This article is part of the Propel Her – Defence Women’s Leadership Series.
Do you feel like your military career is beyond your control, laid out in a linear series of postings and promotions decided by others? Perhaps you feel stagnant, unsure about where you want to take your career?
A few years ago I felt disillusioned. My career had started with great promise – I had excelled in basic and initial qualification training. I was afforded opportunities to qualify with the Royal Air Force, to deploy to Afghanistan, and to work for Air Commander Australia. My postgraduate degree was well underway, and I was learning a second language. My career so far was a dream run.

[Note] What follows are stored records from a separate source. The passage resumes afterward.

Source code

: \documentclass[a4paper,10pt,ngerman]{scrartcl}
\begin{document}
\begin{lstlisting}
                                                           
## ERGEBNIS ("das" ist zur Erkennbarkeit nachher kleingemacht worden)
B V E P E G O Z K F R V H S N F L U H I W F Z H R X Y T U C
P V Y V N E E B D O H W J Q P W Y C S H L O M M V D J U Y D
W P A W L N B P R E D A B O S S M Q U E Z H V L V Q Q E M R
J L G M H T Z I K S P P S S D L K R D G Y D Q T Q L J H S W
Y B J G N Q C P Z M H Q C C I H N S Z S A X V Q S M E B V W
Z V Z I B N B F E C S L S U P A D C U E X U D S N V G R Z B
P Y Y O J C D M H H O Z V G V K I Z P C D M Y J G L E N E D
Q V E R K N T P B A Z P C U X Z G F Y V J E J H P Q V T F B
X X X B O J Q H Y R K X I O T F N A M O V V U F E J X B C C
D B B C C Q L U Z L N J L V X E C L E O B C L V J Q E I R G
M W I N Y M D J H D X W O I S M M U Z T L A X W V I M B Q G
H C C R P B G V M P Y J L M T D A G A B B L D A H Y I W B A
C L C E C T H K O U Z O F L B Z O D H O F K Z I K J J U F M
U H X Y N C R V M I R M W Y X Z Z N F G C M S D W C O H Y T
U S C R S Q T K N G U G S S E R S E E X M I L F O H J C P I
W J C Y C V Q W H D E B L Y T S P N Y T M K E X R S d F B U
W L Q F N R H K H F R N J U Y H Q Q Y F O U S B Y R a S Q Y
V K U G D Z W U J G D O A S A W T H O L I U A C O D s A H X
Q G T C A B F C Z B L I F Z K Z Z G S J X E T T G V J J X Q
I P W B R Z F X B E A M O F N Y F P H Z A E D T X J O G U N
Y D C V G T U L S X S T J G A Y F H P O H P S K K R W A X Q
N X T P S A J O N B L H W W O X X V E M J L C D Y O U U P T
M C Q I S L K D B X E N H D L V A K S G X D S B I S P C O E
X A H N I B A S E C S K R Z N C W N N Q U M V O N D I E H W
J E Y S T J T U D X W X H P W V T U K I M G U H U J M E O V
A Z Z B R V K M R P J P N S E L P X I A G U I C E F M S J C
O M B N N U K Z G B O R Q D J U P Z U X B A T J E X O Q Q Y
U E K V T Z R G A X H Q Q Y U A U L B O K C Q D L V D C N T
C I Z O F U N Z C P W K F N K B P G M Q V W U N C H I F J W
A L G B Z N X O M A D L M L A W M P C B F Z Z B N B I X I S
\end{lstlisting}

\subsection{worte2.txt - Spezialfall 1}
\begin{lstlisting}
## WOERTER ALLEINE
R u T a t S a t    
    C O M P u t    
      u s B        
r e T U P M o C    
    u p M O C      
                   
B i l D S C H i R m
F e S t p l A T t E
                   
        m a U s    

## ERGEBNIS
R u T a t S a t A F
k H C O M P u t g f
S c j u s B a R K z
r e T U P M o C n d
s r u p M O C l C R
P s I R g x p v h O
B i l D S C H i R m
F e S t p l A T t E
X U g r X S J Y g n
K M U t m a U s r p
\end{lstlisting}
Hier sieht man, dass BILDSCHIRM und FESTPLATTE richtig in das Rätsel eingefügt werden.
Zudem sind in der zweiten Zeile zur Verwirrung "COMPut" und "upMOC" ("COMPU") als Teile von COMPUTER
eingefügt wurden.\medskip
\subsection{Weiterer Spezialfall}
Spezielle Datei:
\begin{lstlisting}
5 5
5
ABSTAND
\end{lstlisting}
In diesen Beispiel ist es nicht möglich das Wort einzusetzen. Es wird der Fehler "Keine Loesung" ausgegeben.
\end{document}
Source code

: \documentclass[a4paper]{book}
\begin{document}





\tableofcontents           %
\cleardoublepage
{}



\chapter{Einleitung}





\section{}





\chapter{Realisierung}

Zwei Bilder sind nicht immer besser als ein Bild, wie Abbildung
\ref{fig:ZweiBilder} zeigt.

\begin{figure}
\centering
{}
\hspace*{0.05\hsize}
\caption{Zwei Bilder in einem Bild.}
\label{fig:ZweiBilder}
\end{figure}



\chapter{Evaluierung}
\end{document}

In parallel to these career achievements, my life had also happily unfolded and I was newly married and starting a family. With my decision to have children, I had also decided to prioritise co-location above employment so that my spouse and I could share (and enjoy) our parenting responsibilities together. As a consequence, the scope of my professional options narrowed, and I was unable to pursue career-defining courses or nominate for the “right” jobs. As I saw my peers continue on an upward trajectory, I doubted my decisions and started to take my promotion results personally. I heard myself saying, “This isn’t fair!”
As I sat in that moment of self-pity, I realised that I had a choice. I could choose to blame the process, or the system, or worse – myself. Alternatively, I could choose to regain control of my career and start focusing on how I could directly contribute to both my progression and the organisation that had given me so much already. And so I began a journey to reframe how I viewed my career progression and propel myself forward.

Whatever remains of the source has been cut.